## [Work item]
May I please have every record restated word for word, with the images left out?

Source texts of formatted documents
Segment Open

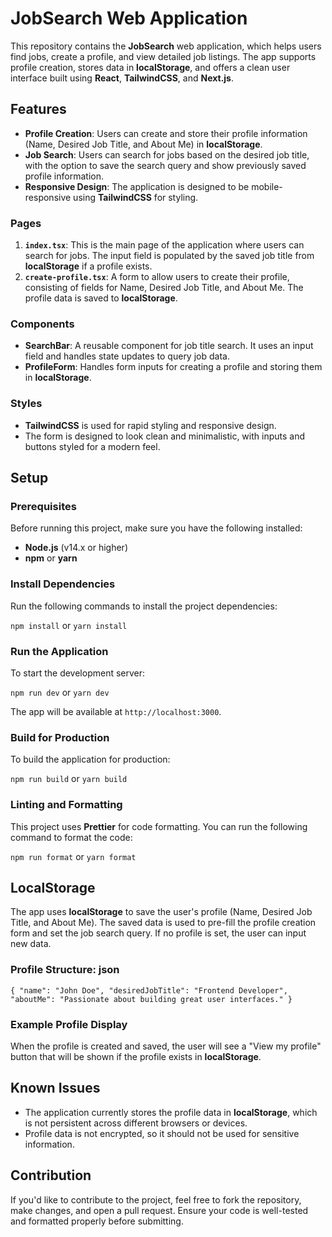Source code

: # JobSearch Web Application

This repository contains the **JobSearch** web application, which helps users find jobs, create a profile, and view detailed job listings. The app supports profile creation, stores data in **localStorage**, and offers a clean user interface built using **React**, **TailwindCSS**, and **Next.js**.

## Features

-   **Profile Creation**: Users can create and store their profile information (Name, Desired Job Title, and About Me) in **localStorage**.
-   **Job Search**: Users can search for jobs based on the desired job title, with the option to save the search query and show previously saved profile information.
-   **Responsive Design**: The application is designed to be mobile-responsive using **TailwindCSS** for styling.

### Pages

1.  **`index.tsx`**: This is the main page of the application where users can search for jobs. The input field is populated by the saved job title from **localStorage** if a profile exists.
2.  **`create-profile.tsx`**: A form to allow users to create their profile, consisting of fields for Name, Desired Job Title, and About Me. The profile data is saved to **localStorage**.

### Components

-   **SearchBar**: A reusable component for job title search. It uses an input field and handles state updates to query job data.
-   **ProfileForm**: Handles form inputs for creating a profile and storing them in **localStorage**.

### Styles

-   **TailwindCSS** is used for rapid styling and responsive design.
-   The form is designed to look clean and minimalistic, with inputs and buttons styled for a modern feel.

## Setup

### Prerequisites

Before running this project, make sure you have the following installed:

-   **Node.js** (v14.x or higher)
-   **npm** or **yarn**

### Install Dependencies

Run the following commands to install the project dependencies:

`npm install` or `yarn install` 

### Run the Application

To start the development server:

`npm run dev` or `yarn dev` 

The app will be available at `http://localhost:3000`.

### Build for Production

To build the application for production:

`npm run build` or `yarn build` 

### Linting and Formatting

This project uses **Prettier** for code formatting. You can run the following command to format the code:

`npm run format` or `yarn format` 

## LocalStorage

The app uses **localStorage** to save the user's profile (Name, Desired Job Title, and About Me). The saved data is used to pre-fill the profile creation form and set the job search query. If no profile is set, the user can input new data.

### Profile Structure: json

`{
  "name": "John Doe",
  "desiredJobTitle": "Frontend Developer",
  "aboutMe": "Passionate about building great user interfaces."
}` 

### Example Profile Display

When the profile is created and saved, the user will see a "View my profile" button that will be shown if the profile exists in **localStorage**.

## Known Issues

-   The application currently stores the profile data in **localStorage**, which is not persistent across different browsers or devices.
-   Profile data is not encrypted, so it should not be used for sensitive information.

## Contribution

If you'd like to contribute to the project, feel free to fork the repository, make changes, and open a pull request. Ensure your code is well-tested and formatted properly before submitting.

Segment Closed

## [Answer to this exercise]
Source code

: # JobSearch Web Application

This repository contains the **JobSearch** web application, which helps users find jobs, create a profile, and view detailed job listings. The app supports profile creation, stores data in **localStorage**, and offers a clean user interface built using **React**, **TailwindCSS**, and **Next.js**.

## Features

-   **Profile Creation**: Users can create and store their profile information (Name, Desired Job Title, and About Me) in **localStorage**.
-   **Job Search**: Users can search for jobs based on the desired job title, with the option to save the search query and show previously saved profile information.
-   **Responsive Design**: The application is designed to be mobile-responsive using **TailwindCSS** for styling.

### Pages

1.  **`index.tsx`**: This is the main page of the application where users can search for jobs. The input field is populated by the saved job title from **localStorage** if a profile exists.
2.  **`create-profile.tsx`**: A form to allow users to create their profile, consisting of fields for Name, Desired Job Title, and About Me. The profile data is saved to **localStorage**.

### Components

-   **SearchBar**: A reusable component for job title search. It uses an input field and handles state updates to query job data.
-   **ProfileForm**: Handles form inputs for creating a profile and storing them in **localStorage**.

### Styles

-   **TailwindCSS** is used for rapid styling and responsive design.
-   The form is designed to look clean and minimalistic, with inputs and buttons styled for a modern feel.

## Setup

### Prerequisites

Before running this project, make sure you have the following installed:

-   **Node.js** (v14.x or higher)
-   **npm** or **yarn**

### Install Dependencies

Run the following commands to install the project dependencies:

`npm install` or `yarn install` 

### Run the Application

To start the development server:

`npm run dev` or `yarn dev` 

The app will be available at `http://localhost:3000`.

### Build for Production

To build the application for production:

`npm run build` or `yarn build` 

### Linting and Formatting

This project uses **Prettier** for code formatting. You can run the following command to format the code:

`npm run format` or `yarn format` 

## LocalStorage

The app uses **localStorage** to save the user's profile (Name, Desired Job Title, and About Me). The saved data is used to pre-fill the profile creation form and set the job search query. If no profile is set, the user can input new data.

### Profile Structure: json

`{
  "name": "John Doe",
  "desiredJobTitle": "Frontend Developer",
  "aboutMe": "Passionate about building great user interfaces."
}` 

### Example Profile Display

When the profile is created and saved, the user will see a "View my profile" button that will be shown if the profile exists in **localStorage**.

## Known Issues

-   The application currently stores the profile data in **localStorage**, which is not persistent across different browsers or devices.
-   Profile data is not encrypted, so it should not be used for sensitive information.

## Contribution

If you'd like to contribute to the project, feel free to fork the repository, make changes, and open a pull request. Ensure your code is well-tested and formatted properly before submitting.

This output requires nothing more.